━━━ Data in this exercise ━━━

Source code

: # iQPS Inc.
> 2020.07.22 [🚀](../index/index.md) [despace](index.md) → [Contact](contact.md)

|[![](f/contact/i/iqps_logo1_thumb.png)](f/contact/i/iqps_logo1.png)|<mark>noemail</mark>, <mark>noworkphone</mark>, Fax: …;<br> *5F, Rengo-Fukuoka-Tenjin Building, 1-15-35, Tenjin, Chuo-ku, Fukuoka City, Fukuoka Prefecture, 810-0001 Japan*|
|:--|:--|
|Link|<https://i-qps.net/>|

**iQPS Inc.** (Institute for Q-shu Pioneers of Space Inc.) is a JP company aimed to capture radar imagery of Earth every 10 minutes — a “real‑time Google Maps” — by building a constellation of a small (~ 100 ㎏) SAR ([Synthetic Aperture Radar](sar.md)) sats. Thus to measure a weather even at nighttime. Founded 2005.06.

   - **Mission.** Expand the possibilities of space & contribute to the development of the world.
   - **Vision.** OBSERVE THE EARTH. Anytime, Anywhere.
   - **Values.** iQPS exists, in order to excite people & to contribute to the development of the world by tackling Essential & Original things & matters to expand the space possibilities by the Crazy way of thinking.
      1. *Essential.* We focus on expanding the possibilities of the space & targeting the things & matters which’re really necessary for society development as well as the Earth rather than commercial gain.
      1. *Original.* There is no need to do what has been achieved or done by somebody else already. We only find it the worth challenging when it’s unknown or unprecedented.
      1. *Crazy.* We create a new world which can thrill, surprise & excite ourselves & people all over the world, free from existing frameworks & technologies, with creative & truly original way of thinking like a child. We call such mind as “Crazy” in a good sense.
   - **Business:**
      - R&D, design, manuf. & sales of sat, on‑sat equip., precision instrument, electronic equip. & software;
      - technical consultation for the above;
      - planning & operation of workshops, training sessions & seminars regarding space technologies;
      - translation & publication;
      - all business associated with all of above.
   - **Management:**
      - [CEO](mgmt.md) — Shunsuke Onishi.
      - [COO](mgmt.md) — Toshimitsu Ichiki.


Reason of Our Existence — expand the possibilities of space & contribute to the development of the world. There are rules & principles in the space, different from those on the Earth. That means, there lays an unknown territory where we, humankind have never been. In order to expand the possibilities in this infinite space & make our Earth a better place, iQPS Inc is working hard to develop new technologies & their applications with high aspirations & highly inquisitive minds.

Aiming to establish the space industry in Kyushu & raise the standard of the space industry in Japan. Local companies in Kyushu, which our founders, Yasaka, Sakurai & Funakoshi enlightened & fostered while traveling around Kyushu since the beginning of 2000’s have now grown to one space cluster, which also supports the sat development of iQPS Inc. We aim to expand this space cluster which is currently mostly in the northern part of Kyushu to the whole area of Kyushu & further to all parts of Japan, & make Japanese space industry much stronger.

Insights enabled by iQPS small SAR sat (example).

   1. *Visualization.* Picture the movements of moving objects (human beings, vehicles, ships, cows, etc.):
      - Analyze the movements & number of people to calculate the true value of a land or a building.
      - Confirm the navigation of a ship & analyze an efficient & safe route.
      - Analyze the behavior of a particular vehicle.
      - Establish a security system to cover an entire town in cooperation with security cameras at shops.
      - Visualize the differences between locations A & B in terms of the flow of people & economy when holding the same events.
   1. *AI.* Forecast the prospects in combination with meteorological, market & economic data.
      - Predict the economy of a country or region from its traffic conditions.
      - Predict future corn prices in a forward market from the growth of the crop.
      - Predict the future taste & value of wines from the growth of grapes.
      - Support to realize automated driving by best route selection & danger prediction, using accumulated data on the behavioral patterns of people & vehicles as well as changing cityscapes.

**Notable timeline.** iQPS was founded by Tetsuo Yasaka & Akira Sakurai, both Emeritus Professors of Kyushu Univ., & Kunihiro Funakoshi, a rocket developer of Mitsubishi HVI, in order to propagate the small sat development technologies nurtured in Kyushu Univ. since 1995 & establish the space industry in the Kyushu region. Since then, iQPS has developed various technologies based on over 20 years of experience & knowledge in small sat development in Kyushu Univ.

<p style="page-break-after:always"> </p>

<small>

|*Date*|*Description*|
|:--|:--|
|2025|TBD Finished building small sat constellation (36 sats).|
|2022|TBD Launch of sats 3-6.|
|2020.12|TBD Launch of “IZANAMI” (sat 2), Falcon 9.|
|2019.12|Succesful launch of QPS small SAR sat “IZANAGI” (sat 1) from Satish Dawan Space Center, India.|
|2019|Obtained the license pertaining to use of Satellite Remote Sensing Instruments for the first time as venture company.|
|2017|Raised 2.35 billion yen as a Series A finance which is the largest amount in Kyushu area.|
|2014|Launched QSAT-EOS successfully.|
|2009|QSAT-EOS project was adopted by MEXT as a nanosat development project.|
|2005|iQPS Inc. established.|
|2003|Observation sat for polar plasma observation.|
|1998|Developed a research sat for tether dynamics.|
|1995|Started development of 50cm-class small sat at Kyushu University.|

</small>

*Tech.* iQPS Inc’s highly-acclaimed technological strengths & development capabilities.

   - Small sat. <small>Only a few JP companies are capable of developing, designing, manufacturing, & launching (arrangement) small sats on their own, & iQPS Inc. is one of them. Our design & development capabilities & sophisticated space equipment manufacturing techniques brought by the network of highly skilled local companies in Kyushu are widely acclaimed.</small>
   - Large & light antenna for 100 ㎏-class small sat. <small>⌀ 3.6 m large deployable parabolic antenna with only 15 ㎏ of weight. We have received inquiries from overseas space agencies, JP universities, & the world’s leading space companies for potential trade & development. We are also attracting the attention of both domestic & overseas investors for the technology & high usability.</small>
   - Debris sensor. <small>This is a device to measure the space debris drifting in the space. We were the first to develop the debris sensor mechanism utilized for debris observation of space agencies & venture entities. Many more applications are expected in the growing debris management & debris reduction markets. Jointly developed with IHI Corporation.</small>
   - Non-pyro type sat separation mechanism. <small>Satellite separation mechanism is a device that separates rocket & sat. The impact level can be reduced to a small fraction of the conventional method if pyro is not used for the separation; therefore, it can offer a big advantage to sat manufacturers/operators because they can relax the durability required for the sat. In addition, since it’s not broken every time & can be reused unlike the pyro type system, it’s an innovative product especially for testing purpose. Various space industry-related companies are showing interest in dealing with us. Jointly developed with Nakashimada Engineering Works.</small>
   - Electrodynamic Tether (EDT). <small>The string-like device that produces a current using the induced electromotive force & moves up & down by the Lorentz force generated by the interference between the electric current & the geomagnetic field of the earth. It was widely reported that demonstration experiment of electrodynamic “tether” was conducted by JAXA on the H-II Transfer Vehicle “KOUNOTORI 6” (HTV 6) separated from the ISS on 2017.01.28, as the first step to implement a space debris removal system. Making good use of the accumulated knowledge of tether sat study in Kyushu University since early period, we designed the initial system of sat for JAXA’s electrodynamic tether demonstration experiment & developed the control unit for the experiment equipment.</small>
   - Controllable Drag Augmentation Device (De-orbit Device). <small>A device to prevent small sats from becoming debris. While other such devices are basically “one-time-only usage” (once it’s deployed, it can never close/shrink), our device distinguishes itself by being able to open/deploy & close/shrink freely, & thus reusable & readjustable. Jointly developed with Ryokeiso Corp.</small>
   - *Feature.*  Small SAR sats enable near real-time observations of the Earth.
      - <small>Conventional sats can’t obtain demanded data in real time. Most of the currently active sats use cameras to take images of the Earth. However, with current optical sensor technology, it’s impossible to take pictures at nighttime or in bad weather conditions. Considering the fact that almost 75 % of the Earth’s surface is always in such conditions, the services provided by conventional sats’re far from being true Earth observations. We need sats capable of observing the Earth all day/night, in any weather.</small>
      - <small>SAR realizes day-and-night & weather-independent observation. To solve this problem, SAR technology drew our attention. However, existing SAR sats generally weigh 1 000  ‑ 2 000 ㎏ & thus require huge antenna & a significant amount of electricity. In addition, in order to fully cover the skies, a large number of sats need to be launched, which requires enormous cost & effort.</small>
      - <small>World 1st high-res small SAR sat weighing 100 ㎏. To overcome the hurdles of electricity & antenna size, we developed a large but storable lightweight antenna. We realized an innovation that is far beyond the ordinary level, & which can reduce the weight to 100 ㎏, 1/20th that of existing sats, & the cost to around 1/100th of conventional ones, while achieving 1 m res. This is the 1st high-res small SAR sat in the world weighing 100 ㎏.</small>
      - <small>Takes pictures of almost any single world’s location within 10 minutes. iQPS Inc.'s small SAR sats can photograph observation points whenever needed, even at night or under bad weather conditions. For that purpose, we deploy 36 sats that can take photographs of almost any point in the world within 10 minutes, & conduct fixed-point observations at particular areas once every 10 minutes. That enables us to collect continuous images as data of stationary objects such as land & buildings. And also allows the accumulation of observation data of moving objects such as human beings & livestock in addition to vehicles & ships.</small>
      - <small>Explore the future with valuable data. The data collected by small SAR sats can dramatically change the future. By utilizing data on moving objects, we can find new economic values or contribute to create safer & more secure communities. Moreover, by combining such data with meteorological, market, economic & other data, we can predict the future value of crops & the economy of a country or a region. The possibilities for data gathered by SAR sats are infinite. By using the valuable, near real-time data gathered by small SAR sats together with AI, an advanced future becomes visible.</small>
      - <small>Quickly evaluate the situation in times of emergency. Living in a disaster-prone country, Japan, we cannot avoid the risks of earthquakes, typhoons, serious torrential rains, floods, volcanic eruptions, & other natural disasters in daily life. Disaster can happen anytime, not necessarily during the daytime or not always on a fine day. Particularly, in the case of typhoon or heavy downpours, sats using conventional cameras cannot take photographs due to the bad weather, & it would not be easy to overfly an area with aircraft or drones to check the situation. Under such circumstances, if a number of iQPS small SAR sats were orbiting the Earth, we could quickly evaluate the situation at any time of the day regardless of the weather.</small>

━━━

Activity:
Search the entries for the word "movements", then copy every line in which it is found.

Response below:
   1. *Visualization.* Picture the movements of moving objects (human beings, vehicles, ships, cows, etc.):
      - Analyze the movements & number of people to calculate the true value of a land or a building.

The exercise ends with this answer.